Wie geht das?

von Reinhard Aßmann (Kommentare: 0)

Gestern am 16.September 2020 befuhr meine Tochter um 08.50 Uhr die Landstraße von Stromberg kommend vom dortigen Ortsausgang in Richtung Beckum. Vor ihr war ein polnischer LKW (40 Tonner wie sie später an der Ampel sah MAN) im Leerzustand.

Was folgte war eine Lehrstunde für Gesetzesverstöße! Auch den ihr folgenden weiteren Verkehrsteilnehmer blieb nichts anderes übrig als die Fassung zu bewahren. Der „Kollege „aus Polen schaffte es in seinem Tatendrang gerade noch die Teilstrecken die mit 70 Km/ h ausgeschildert waren Ordnungsgemäß zu befahren. Danach begann der sportliche Teil!!!

Mit über 100 Km/ h zeigte, der MAN wozu er so in der Lage ist. Niemand konnte an dem Fahrzeug vorbei! An einer Ampel, die auf Rot geschaltet war, sah meine Tochter MAN – 460 Neufahrzeug!!! Steht bei uns auch auf dem Betriebshof wo auch Daimler stehen!
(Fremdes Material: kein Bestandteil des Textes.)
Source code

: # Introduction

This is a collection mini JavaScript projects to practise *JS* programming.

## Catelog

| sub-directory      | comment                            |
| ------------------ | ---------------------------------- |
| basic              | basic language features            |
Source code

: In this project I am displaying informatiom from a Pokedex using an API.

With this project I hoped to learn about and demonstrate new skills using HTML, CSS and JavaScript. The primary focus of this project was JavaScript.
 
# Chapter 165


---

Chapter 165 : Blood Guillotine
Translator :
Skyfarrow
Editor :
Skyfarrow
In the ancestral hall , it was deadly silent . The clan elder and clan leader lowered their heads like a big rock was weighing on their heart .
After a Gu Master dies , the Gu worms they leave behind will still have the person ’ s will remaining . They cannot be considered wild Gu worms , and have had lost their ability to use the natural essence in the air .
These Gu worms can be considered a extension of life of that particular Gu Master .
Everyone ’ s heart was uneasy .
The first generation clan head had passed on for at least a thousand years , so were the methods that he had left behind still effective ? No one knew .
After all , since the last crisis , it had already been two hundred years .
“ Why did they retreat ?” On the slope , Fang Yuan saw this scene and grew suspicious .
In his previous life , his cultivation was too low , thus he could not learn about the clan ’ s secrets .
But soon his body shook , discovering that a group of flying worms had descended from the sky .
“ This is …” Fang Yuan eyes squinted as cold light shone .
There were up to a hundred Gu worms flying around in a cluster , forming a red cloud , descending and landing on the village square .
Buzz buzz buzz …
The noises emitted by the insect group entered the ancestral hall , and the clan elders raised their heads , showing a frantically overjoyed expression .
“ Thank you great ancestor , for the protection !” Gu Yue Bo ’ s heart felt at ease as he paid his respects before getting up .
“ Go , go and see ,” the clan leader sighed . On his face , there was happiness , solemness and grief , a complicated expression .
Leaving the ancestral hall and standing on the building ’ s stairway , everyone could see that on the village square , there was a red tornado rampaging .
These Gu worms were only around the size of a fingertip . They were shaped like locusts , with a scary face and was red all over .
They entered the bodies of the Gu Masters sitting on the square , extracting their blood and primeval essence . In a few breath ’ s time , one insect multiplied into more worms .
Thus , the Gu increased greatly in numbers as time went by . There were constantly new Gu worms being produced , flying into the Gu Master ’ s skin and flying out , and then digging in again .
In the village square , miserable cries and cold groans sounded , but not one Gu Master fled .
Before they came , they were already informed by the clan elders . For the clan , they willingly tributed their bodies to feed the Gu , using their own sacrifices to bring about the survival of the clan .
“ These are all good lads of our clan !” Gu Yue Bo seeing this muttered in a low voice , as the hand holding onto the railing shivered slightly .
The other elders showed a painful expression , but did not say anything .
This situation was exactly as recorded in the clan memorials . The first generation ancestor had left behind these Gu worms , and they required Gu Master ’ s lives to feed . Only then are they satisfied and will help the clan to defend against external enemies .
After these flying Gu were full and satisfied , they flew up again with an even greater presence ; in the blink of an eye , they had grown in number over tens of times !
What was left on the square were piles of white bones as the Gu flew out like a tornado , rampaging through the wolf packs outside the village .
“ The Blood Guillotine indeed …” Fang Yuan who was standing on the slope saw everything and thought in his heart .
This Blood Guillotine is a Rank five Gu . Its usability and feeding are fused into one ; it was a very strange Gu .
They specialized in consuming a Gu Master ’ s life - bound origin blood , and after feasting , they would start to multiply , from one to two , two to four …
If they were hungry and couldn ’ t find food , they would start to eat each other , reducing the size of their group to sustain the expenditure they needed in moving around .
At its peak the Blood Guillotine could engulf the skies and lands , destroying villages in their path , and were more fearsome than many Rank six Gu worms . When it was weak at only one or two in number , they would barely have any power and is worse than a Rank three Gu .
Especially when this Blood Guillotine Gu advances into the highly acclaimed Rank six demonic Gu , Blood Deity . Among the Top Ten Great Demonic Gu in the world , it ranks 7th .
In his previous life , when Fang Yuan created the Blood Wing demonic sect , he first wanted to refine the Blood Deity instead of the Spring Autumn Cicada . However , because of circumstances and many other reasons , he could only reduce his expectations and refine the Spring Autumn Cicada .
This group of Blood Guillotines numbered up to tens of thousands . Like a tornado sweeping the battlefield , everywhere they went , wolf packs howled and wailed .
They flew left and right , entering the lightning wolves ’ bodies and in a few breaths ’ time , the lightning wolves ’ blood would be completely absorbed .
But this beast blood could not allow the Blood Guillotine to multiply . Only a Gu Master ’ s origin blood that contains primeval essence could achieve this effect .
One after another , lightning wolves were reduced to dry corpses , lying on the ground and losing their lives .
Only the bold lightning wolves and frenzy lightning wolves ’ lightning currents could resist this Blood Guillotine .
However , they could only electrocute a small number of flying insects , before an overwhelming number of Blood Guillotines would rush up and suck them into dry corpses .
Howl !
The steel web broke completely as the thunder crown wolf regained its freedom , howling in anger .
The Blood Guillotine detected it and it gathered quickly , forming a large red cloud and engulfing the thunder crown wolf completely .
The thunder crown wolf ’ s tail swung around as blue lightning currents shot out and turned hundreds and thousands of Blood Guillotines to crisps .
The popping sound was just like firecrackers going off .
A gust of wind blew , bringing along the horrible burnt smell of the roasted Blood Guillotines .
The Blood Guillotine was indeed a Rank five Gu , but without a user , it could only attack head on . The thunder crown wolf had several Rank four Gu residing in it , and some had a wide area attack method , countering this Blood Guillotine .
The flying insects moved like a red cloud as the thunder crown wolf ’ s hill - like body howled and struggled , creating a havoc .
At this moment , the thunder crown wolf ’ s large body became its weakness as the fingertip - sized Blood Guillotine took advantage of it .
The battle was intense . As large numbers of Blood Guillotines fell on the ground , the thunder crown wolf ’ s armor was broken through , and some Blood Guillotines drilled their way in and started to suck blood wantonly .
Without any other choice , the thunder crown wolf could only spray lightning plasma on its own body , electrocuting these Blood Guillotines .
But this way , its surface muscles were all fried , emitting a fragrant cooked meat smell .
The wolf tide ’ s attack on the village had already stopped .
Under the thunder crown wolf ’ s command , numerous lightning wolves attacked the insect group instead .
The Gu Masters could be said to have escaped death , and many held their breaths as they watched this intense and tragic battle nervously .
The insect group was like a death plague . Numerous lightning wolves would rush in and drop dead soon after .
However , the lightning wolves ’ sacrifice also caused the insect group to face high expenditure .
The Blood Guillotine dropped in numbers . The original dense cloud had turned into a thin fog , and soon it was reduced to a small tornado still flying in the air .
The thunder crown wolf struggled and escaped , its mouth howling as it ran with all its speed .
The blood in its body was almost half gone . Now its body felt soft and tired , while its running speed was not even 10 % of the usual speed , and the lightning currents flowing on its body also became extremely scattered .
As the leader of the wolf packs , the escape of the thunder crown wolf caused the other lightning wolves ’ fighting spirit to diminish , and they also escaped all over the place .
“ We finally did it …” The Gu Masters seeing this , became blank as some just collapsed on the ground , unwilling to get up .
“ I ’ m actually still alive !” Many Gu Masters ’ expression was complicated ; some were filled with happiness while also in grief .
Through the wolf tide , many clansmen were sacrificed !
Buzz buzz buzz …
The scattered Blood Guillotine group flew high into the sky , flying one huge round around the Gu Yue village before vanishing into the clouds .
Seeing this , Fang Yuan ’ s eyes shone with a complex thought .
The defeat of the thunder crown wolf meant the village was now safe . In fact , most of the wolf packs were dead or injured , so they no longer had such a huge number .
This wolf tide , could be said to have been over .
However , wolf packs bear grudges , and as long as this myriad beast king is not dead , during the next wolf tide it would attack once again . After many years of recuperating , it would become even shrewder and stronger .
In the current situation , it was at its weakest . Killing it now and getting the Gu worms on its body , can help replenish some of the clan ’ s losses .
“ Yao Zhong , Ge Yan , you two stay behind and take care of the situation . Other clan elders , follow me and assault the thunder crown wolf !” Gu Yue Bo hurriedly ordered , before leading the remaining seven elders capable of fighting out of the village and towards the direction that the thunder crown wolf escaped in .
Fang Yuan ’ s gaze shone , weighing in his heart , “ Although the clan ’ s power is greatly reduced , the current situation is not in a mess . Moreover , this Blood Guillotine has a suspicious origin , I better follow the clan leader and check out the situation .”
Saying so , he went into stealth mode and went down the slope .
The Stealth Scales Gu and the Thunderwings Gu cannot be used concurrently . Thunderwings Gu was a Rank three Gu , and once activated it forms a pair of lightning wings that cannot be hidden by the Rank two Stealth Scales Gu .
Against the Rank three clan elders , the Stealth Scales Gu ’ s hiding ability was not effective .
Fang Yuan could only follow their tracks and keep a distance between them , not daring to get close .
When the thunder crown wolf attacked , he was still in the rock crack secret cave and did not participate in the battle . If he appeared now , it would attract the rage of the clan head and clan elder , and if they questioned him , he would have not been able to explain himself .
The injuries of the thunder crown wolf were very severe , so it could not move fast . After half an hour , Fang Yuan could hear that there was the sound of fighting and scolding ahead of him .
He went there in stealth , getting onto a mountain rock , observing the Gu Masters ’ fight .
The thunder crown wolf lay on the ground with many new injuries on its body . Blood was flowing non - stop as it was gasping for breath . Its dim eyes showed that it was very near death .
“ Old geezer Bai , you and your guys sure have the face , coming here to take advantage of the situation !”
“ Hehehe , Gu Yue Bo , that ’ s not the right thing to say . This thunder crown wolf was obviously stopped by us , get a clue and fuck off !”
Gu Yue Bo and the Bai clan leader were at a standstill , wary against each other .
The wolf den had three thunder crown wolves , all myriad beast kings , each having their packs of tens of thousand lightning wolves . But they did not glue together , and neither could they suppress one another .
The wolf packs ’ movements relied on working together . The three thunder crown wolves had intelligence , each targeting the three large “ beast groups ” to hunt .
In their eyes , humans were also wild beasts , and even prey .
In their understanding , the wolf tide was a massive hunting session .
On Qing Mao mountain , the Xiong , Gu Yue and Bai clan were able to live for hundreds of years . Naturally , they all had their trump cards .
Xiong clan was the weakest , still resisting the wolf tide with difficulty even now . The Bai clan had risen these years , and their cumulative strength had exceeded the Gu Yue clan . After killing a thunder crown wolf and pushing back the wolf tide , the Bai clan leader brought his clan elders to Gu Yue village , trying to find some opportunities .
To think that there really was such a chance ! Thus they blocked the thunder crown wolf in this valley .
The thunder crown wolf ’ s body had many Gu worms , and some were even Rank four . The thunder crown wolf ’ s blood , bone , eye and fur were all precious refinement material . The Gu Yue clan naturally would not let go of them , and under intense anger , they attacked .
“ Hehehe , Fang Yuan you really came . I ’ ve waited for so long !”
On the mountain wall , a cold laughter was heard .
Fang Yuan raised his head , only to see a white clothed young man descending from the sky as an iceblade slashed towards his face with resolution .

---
Wie kann es angehen das dieses Fahrzeug 100 Km/h auf einer Landstraße „vorlegte „ ? Von der Verantwortungslosigkeit einmal abgesehen?

Diese Fahrzeuge sind auf maximal 89 Km/h zu Begrenzen! Wer kontrolliert das eigentlich noch? Wie oft?

Wenn man mit bedenkt das diese offensichtlich manipulierten Fahrzeuge Zulassung verloren haben und damit auch ihren Versicherungsschutz kommt das in den Bereich der Kriminalität.

Wir als Fachgewerkschaft erwarten das die Kontrollbehörden mit entsprechendem Personal und auch aktuellster Technik ausgestattet werden um derartiges zu Verhindern.

Alle anderen Mitbewerber im Transportbereich werden doch ebenfalls in Mitleidenschaft gezogen!

Der Hintergrund dieses Problems stellt sich wie folgt dar!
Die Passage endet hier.